Work instructions: Copy out every entry, keeping each character the same.

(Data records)
···

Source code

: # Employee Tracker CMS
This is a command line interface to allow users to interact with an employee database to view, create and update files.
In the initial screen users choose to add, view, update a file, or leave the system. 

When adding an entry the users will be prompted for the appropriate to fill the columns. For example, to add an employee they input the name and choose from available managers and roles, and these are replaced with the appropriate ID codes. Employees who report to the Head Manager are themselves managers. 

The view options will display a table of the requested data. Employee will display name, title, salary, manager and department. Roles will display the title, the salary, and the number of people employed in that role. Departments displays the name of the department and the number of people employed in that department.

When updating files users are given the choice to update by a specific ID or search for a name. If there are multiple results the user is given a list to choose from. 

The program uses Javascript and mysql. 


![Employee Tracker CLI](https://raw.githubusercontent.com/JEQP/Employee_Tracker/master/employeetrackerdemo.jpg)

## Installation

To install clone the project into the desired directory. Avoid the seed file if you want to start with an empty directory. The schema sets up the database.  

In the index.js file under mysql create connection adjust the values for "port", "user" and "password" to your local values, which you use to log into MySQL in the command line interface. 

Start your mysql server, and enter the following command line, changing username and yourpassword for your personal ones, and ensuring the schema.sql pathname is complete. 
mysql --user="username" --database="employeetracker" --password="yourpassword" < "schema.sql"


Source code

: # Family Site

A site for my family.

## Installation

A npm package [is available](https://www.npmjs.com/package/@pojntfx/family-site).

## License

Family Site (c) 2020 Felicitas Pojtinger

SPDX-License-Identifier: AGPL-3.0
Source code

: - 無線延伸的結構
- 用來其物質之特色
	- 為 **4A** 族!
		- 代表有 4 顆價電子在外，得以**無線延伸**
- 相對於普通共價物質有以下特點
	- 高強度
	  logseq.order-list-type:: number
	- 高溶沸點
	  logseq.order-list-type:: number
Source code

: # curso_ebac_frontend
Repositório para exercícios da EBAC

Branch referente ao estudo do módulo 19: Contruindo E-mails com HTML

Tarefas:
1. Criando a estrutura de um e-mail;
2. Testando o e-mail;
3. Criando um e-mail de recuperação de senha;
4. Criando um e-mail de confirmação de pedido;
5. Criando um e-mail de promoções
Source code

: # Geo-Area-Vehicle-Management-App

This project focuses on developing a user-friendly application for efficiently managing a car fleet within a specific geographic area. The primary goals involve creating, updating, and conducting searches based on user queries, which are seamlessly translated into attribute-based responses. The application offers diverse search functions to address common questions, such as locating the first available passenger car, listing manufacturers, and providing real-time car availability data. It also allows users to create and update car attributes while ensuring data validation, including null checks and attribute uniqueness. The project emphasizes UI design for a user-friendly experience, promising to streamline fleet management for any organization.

···

Reply to the task:
Source code

: # Employee Tracker CMS
This is a command line interface to allow users to interact with an employee database to view, create and update files.
In the initial screen users choose to add, view, update a file, or leave the system. 

When adding an entry the users will be prompted for the appropriate to fill the columns. For example, to add an employee they input the name and choose from available managers and roles, and these are replaced with the appropriate ID codes. Employees who report to the Head Manager are themselves managers. 

The view options will display a table of the requested data. Employee will display name, title, salary, manager and department. Roles will display the title, the salary, and the number of people employed in that role. Departments displays the name of the department and the number of people employed in that department.

When updating files users are given the choice to update by a specific ID or search for a name. If there are multiple results the user is given a list to choose from. 

The program uses Javascript and mysql. 


![Employee Tracker CLI](https://raw.githubusercontent.com/JEQP/Employee_Tracker/master/employeetrackerdemo.jpg)

## Installation

To install clone the project into the desired directory. Avoid the seed file if you want to start with an empty directory. The schema sets up the database.  

In the index.js file under mysql create connection adjust the values for "port", "user" and "password" to your local values, which you use to log into MySQL in the command line interface. 

Start your mysql server, and enter the following command line, changing username and yourpassword for your personal ones, and ensuring the schema.sql pathname is complete. 
mysql --user="username" --database="employeetracker" --password="yourpassword" < "schema.sql"


Source code

: # Family Site

A site for my family.

## Installation

A npm package [is available](https://www.npmjs.com/package/@pojntfx/family-site).

## License

Family Site (c) 2020 Felicitas Pojtinger

SPDX-License-Identifier: AGPL-3.0
Source code

: - 無線延伸的結構
- 用來其物質之特色
	- 為 **4A** 族!
		- 代表有 4 顆價電子在外，得以**無線延伸**
- 相對於普通共價物質有以下特點
	- 高強度
	  logseq.order-list-type:: number
	- 高溶沸點
	  logseq.order-list-type:: number
Source code

: # curso_ebac_frontend
Repositório para exercícios da EBAC

Branch referente ao estudo do módulo 19: Contruindo E-mails com HTML

Tarefas:
1. Criando a estrutura de um e-mail;
2. Testando o e-mail;
3. Criando um e-mail de recuperação de senha;
4. Criando um e-mail de confirmação de pedido;
5. Criando um e-mail de promoções
Source code

: # Geo-Area-Vehicle-Management-App

This project focuses on developing a user-friendly application for efficiently managing a car fleet within a specific geographic area. The primary goals involve creating, updating, and conducting searches based on user queries, which are seamlessly translated into attribute-based responses. The application offers diverse search functions to address common questions, such as locating the first available passenger car, listing manufacturers, and providing real-time car availability data. It also allows users to create and update car attributes while ensuring data validation, including null checks and attribute uniqueness. The project emphasizes UI design for a user-friendly experience, promising to streamline fleet management for any organization.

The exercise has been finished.